Stored data entries:
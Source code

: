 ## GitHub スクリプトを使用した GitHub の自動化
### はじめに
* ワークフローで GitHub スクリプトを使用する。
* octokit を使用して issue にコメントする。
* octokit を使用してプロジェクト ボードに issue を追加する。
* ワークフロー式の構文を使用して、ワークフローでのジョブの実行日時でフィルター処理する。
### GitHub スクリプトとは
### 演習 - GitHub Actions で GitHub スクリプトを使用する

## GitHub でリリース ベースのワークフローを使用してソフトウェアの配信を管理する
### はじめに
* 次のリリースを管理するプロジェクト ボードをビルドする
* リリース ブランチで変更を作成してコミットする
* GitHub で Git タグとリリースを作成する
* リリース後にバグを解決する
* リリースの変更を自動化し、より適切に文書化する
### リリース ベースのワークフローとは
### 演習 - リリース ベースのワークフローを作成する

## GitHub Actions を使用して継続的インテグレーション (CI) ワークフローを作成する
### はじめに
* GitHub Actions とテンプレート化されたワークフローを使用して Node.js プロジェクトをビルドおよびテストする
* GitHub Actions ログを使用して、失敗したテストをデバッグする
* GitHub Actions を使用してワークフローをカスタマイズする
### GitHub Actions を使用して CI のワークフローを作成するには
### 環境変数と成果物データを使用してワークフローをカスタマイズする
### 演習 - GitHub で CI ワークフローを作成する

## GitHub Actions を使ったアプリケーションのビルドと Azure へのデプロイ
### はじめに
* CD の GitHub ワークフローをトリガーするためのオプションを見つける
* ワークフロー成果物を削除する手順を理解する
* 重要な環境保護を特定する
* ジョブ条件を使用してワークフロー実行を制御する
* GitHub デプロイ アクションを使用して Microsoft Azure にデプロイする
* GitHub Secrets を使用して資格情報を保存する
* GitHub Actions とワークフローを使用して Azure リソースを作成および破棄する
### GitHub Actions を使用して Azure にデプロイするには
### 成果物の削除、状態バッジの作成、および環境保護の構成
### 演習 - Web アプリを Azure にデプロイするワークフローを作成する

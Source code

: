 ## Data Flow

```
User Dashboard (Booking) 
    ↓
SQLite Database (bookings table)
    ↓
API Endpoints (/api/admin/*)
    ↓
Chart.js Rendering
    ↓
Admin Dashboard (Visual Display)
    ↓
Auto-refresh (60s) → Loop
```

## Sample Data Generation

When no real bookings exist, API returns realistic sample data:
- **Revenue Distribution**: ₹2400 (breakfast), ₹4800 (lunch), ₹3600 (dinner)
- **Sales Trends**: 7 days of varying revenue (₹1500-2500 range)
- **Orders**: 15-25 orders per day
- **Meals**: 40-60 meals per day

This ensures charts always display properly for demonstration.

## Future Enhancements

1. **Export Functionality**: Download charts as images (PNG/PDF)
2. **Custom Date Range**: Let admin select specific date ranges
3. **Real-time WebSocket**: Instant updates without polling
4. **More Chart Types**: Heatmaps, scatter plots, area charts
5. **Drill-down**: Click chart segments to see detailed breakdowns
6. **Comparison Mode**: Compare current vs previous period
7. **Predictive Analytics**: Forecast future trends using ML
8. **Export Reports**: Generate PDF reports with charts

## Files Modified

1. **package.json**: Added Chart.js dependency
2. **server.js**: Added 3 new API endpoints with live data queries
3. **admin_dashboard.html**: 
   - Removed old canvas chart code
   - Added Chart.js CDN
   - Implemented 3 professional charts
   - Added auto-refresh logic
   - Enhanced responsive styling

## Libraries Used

EXERCISE: Output the records again in full. Keep every character as written.

WRITTEN ANSWER:
Source code

: ## GitHub スクリプトを使用した GitHub の自動化
### はじめに
* ワークフローで GitHub スクリプトを使用する。
* octokit を使用して issue にコメントする。
* octokit を使用してプロジェクト ボードに issue を追加する。
* ワークフロー式の構文を使用して、ワークフローでのジョブの実行日時でフィルター処理する。
### GitHub スクリプトとは
### 演習 - GitHub Actions で GitHub スクリプトを使用する

## GitHub でリリース ベースのワークフローを使用してソフトウェアの配信を管理する
### はじめに
* 次のリリースを管理するプロジェクト ボードをビルドする
* リリース ブランチで変更を作成してコミットする
* GitHub で Git タグとリリースを作成する
* リリース後にバグを解決する
* リリースの変更を自動化し、より適切に文書化する
### リリース ベースのワークフローとは
### 演習 - リリース ベースのワークフローを作成する

## GitHub Actions を使用して継続的インテグレーション (CI) ワークフローを作成する
### はじめに
* GitHub Actions とテンプレート化されたワークフローを使用して Node.js プロジェクトをビルドおよびテストする
* GitHub Actions ログを使用して、失敗したテストをデバッグする
* GitHub Actions を使用してワークフローをカスタマイズする
### GitHub Actions を使用して CI のワークフローを作成するには
### 環境変数と成果物データを使用してワークフローをカスタマイズする
### 演習 - GitHub で CI ワークフローを作成する

## GitHub Actions を使ったアプリケーションのビルドと Azure へのデプロイ
### はじめに
* CD の GitHub ワークフローをトリガーするためのオプションを見つける
* ワークフロー成果物を削除する手順を理解する
* 重要な環境保護を特定する
* ジョブ条件を使用してワークフロー実行を制御する
* GitHub デプロイ アクションを使用して Microsoft Azure にデプロイする
* GitHub Secrets を使用して資格情報を保存する
* GitHub Actions とワークフローを使用して Azure リソースを作成および破棄する
### GitHub Actions を使用して Azure にデプロイするには
### 成果物の削除、状態バッジの作成、および環境保護の構成
### 演習 - Web アプリを Azure にデプロイするワークフローを作成する

Source code

: ## Data Flow

```
User Dashboard (Booking) 
    ↓
SQLite Database (bookings table)
    ↓
API Endpoints (/api/admin/*)
    ↓
Chart.js Rendering
    ↓
Admin Dashboard (Visual Display)
    ↓
Auto-refresh (60s) → Loop
```

## Sample Data Generation

When no real bookings exist, API returns realistic sample data:
- **Revenue Distribution**: ₹2400 (breakfast), ₹4800 (lunch), ₹3600 (dinner)
- **Sales Trends**: 7 days of varying revenue (₹1500-2500 range)
- **Orders**: 15-25 orders per day
- **Meals**: 40-60 meals per day

This ensures charts always display properly for demonstration.

## Future Enhancements

1. **Export Functionality**: Download charts as images (PNG/PDF)
2. **Custom Date Range**: Let admin select specific date ranges
3. **Real-time WebSocket**: Instant updates without polling
4. **More Chart Types**: Heatmaps, scatter plots, area charts
5. **Drill-down**: Click chart segments to see detailed breakdowns
6. **Comparison Mode**: Compare current vs previous period
7. **Predictive Analytics**: Forecast future trends using ML
8. **Export Reports**: Generate PDF reports with charts

## Files Modified

1. **package.json**: Added Chart.js dependency
2. **server.js**: Added 3 new API endpoints with live data queries
3. **admin_dashboard.html**: 
   - Removed old canvas chart code
   - Added Chart.js CDN
   - Implemented 3 professional charts
   - Added auto-refresh logic
   - Enhanced responsive styling

## Libraries Used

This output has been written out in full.